DATA TO USE =
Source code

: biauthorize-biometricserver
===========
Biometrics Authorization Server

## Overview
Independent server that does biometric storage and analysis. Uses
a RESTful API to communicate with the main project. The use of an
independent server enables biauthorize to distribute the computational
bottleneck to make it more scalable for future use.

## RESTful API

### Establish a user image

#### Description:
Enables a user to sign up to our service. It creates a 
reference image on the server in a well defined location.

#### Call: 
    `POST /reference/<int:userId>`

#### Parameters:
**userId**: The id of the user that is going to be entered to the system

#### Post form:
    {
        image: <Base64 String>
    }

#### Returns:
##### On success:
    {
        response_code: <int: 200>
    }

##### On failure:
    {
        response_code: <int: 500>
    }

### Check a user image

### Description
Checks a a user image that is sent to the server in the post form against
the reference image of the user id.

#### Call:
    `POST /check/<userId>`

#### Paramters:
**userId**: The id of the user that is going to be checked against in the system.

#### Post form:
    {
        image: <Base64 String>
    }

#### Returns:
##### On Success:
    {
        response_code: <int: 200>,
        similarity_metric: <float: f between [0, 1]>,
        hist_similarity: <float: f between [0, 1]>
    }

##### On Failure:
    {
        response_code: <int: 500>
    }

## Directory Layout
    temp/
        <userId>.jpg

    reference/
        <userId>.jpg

EXERCISE INSTRUCTIONS =
Output the listing above exactly, keeping each line as it was.

RESPONSE TO THE TASK =
Source code

: biauthorize-biometricserver
===========
Biometrics Authorization Server

## Overview
Independent server that does biometric storage and analysis. Uses
a RESTful API to communicate with the main project. The use of an
independent server enables biauthorize to distribute the computational
bottleneck to make it more scalable for future use.

## RESTful API

### Establish a user image

#### Description:
Enables a user to sign up to our service. It creates a 
reference image on the server in a well defined location.

#### Call: 
    `POST /reference/<int:userId>`

#### Parameters:
**userId**: The id of the user that is going to be entered to the system

#### Post form:
    {
        image: <Base64 String>
    }

#### Returns:
##### On success:
    {
        response_code: <int: 200>
    }

##### On failure:
    {
        response_code: <int: 500>
    }

### Check a user image

### Description
Checks a a user image that is sent to the server in the post form against
the reference image of the user id.

#### Call:
    `POST /check/<userId>`

#### Paramters:
**userId**: The id of the user that is going to be checked against in the system.

#### Post form:
    {
        image: <Base64 String>
    }

#### Returns:
##### On Success:
    {
        response_code: <int: 200>,
        similarity_metric: <float: f between [0, 1]>,
        hist_similarity: <float: f between [0, 1]>
    }

##### On Failure:
    {
        response_code: <int: 500>
    }

## Directory Layout
    temp/
        <userId>.jpg

    reference/
        <userId>.jpg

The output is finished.